Gaius's voice, from the darkness, sounded calmly weary. "By all accounts, young Brencis is quite capable at his furycraft-and I have enough to do tonight without putting him down, too."

"Sire?" Amara asked.

"Surely," Bernard said, his voice strained, "after killing so many men, one more..."

Gaius murmured something, and one of the furylamps began to give off a much-reduced amount of light, enough to let Amara dimly see the First Lord as a vague, tall shape, standing over one of the fallen Immortals. "These," he murmured. "These were not men. Men have wills, good Count. Men have choice."

His eyes turned toward Amara for a quiet moment, pausing just long enough to give his last words a subtle weight.

"Kalarus raised these creatures from childhood bound to these accursed collars," Gaius continued. "He took their wills, their choices, away from them. The men they could have been died long before tonight. These were animals.

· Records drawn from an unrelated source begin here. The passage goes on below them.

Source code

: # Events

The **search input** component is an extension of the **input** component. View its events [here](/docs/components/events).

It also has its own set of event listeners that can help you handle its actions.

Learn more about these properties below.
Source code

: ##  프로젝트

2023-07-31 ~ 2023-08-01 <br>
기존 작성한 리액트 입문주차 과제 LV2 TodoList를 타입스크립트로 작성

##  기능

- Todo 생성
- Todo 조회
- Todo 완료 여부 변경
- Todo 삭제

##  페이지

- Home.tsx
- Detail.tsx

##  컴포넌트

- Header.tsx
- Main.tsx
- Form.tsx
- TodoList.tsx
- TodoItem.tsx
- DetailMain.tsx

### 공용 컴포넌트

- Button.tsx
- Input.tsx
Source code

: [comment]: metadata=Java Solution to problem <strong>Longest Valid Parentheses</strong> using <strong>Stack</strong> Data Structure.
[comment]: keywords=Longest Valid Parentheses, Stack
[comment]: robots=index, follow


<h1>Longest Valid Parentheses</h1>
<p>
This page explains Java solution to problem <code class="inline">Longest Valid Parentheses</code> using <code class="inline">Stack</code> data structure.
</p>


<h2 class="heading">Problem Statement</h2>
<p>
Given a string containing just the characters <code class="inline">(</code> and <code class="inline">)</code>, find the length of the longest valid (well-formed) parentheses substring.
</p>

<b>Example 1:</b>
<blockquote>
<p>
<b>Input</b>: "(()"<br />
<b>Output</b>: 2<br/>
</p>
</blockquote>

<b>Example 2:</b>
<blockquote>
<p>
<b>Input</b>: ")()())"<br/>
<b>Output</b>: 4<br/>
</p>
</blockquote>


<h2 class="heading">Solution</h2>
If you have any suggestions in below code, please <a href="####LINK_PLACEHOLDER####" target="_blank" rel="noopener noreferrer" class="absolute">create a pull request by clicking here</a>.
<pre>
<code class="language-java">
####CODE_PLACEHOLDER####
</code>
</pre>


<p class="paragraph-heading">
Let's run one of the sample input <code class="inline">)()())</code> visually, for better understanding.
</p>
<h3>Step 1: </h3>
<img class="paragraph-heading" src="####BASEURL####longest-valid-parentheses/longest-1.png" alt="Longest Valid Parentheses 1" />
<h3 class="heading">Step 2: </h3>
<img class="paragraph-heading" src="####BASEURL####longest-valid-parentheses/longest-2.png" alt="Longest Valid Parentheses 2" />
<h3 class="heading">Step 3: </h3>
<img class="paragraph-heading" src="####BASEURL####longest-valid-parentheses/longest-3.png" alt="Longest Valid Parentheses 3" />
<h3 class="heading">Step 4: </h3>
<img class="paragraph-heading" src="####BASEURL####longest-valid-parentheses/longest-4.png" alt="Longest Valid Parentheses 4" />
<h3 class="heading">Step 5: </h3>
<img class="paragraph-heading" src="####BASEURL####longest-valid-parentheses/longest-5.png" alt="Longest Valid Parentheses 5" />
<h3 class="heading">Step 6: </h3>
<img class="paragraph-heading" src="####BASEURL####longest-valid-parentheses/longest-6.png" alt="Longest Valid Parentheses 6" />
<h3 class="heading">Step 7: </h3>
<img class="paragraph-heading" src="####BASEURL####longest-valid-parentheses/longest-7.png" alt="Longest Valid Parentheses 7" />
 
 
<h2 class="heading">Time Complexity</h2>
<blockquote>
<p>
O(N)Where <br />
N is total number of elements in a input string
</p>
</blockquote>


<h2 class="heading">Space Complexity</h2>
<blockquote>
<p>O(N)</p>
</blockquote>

"What he did was terrible, yet I cannot help but wish he'd done it to more of his legionares. Today would be much simplified." The First Lord's voice tightened, quickened. "Let us count ourselves fortunate that Kalarus had the collars all made from the same batch."

Amara blinked at him. "You mean... the Immortals could have...?"

"Killed me?" Gaius asked. He shrugged a shoulder. "Perhaps. In some ways, I am no more powerful than any other High Lord."

Amara blinked. "But, sire... what I saw a moment ago..."

"One needn't be omnipotent to overcome every foe, provided one can appear that way in the enemy's mind." He smiled faintly. "True, I have the means to have slain them all-but accidents happen, and the weight of numbers could tell against me just as surely as they did against my's-" His voice broke. He closed his eyes, cleared his throat, and rasped, "My son."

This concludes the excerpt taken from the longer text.